A Whitehall civil service chief told a committee chaired by Cumbernauld’s MSP that there’s no evidence to show use of food banks is linked to benefit cuts.
Department of Work and Pensions civil servant Neil Couling was sent north to face a grilling by the Scottish Parliament’s welfare committee.
He amazed MSP’s by appearing to answer “yes” when Cumbernauld MSP Jamie Hepburn asked if the DWP received thank you letters for cutting people’s benefits.
His bizarre remarks were taken as an attempt at a joke, but he also effectively argued that food banks are part of market forces – and that people choose to use them because they can get something for nothing.
Mr Hepburn, the committee’s deputy convener, was chairman for the session.
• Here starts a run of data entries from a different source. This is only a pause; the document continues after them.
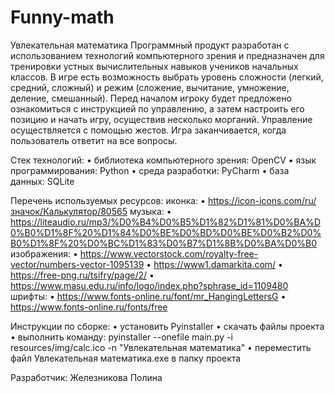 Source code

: # Funny-math
Увлекательная математика
Программный продукт разработан с использованием технологий компьютерного зрения и предназначен для тренировки устных вычислительных навыков учеников начальных классов. В игре есть возможность выбрать уровень сложности (легкий, средний, сложный) и режим (сложение, вычитание, умножение, деление, смешанный). Перед началом игроку будет предложено ознакомиться с инструкцией по управлению, а затем настроить его позицию и начать игру, осуществив несколько морганий. Управление осуществляется с помощью жестов. Игра заканчивается, когда пользователь ответит на все вопросы. 

Стек технологий:
  •	библиотека компьютерного зрения: OpenCV 
  •	язык программирования: Python
  •	среда разработки: PyCharm
  •	база данных: SQLite
  
Перечень используемых ресурсов:
иконка: 
•	https://icon-icons.com/ru/значок/Калькулятор/80565
музыка:
•	https://liteaudio.ru/mp3/%D0%B4%D0%B5%D1%82%D1%81%D0%BA%D0%B0%D1%8F%20%D1%84%D0%BE%D0%BD%D0%BE%D0%B2%D0%B0%D1%8F%20%D0%BC%D1%83%D0%B7%D1%8B%D0%BA%D0%B0
изображения:
•	https://www.vectorstock.com/royalty-free-vector/numbers-vector-1095139
•	https://www1.damarkita.com/
•	https://free-png.ru/tsifry/page/2/
•	https://www.masu.edu.ru/info/logo/index.php?sphrase_id=1109480
шрифты:
•	https://www.fonts-online.ru/font/mr_HangingLettersG
•	https://www.fonts-online.ru/fonts/free

Инструкции по сборке:
  •	установить Pyinstaller
  •	скачать файлы проекта
  •	выполнить команду:
pyinstaller --onefile main.py -i resources/img/calc.ico -n "Увлекательная математика"
  •	переместить файл Увлекательная математика.exe в папку проекта

Разработчик: Железникова Полина
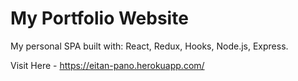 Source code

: # My Portfolio Website

My personal SPA built with: React, Redux, Hooks, Node.js, Express.

Visit Here - https://eitan-pano.herokuapp.com/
He later said he found it impossible to reconcile Couling’s perspective with the reality of life in his own constituency – where a growing number of people rely on food banks in both Cumbernauld and Kilsyth.
“The UK government is detached from reality,” he said. “It is not the civil servants we should blame but the politicians in a government we didn’t vote for.”
The MSP said overwhelming evidence (for example from Citizens Advice) pointed to people suffering from welfare cuts being driven to use food banks.
He praised churches who have led the way in the development of food banks, but added that these were the very people who wished they did not have to exist.